The weekend of May 23-24 is going to be a crazy one in Vancouver. With the Sasquatch! Music Festival (May 23-25) just over the border, dozens of acts will be crossing the line into Vancouver. One of the bands that might get lost in the crush, but shouldn’t, is Potty Mouth.

The young Massachusetts band, who open for Waxahatchee at the Biltmore Cabaret May 23, have one EP and a recently released full-length to their name. That album, Hell Bent, is 10 tracks of fizzy two-guitar pop-punk abandon, and has earned Potty Mouth praise and band-to-watch type notices.

A couple of days before the start of the tour bringing the quartet to town, we caught up with a few of ‘Mouths, including Abby Weems (guitar, vocals) and Victoria Mandanas (drums), who were sitting on the front porch of bassist Ally Einbinder‘s Northampton house. Einbinder called in too, from a bus.

Potty Mouth album cover

Shawn Conner: I hear a lot of ’90s influences on the album but also ’80s influences. You’re obviously too young to have experienced that decade firsthand so where do those influences come from?

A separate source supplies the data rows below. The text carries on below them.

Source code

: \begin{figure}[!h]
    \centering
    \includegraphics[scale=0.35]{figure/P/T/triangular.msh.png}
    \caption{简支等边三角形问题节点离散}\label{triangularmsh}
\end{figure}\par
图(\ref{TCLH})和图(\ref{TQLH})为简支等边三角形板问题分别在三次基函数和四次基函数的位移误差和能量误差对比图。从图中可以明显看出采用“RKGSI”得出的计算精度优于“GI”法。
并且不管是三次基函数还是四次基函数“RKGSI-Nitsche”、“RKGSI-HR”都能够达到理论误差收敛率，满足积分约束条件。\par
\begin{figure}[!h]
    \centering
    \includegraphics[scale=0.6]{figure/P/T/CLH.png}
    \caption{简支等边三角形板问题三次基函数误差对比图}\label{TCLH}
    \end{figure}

Abby Weems: Most of the music I listen to is from the ’90s, but I’m definitely influenced by what other people in the band listen to. Like when we go on long trips everyone plugs in the iPhone at some point or puts in a CD or mixtape. I’ve discovered a lot of things because of that.

SC: Abby, you’re the chief songwriter, right? When did you start writing songs?

AW: When I started playing guitar with Potty Mouth, so that was about three years ago.

SC: Why were you the one to write the songs?

AW: Probably because I had the most time. Everybody else was in college or had jobs. I was just a high school kid learning guitar and feeling really inspired all the time. I ended up getting really into it.

Video – Potty Mouth, “Black and Studs”:

SC: The band has had a lot of cool experiences in the last year or so.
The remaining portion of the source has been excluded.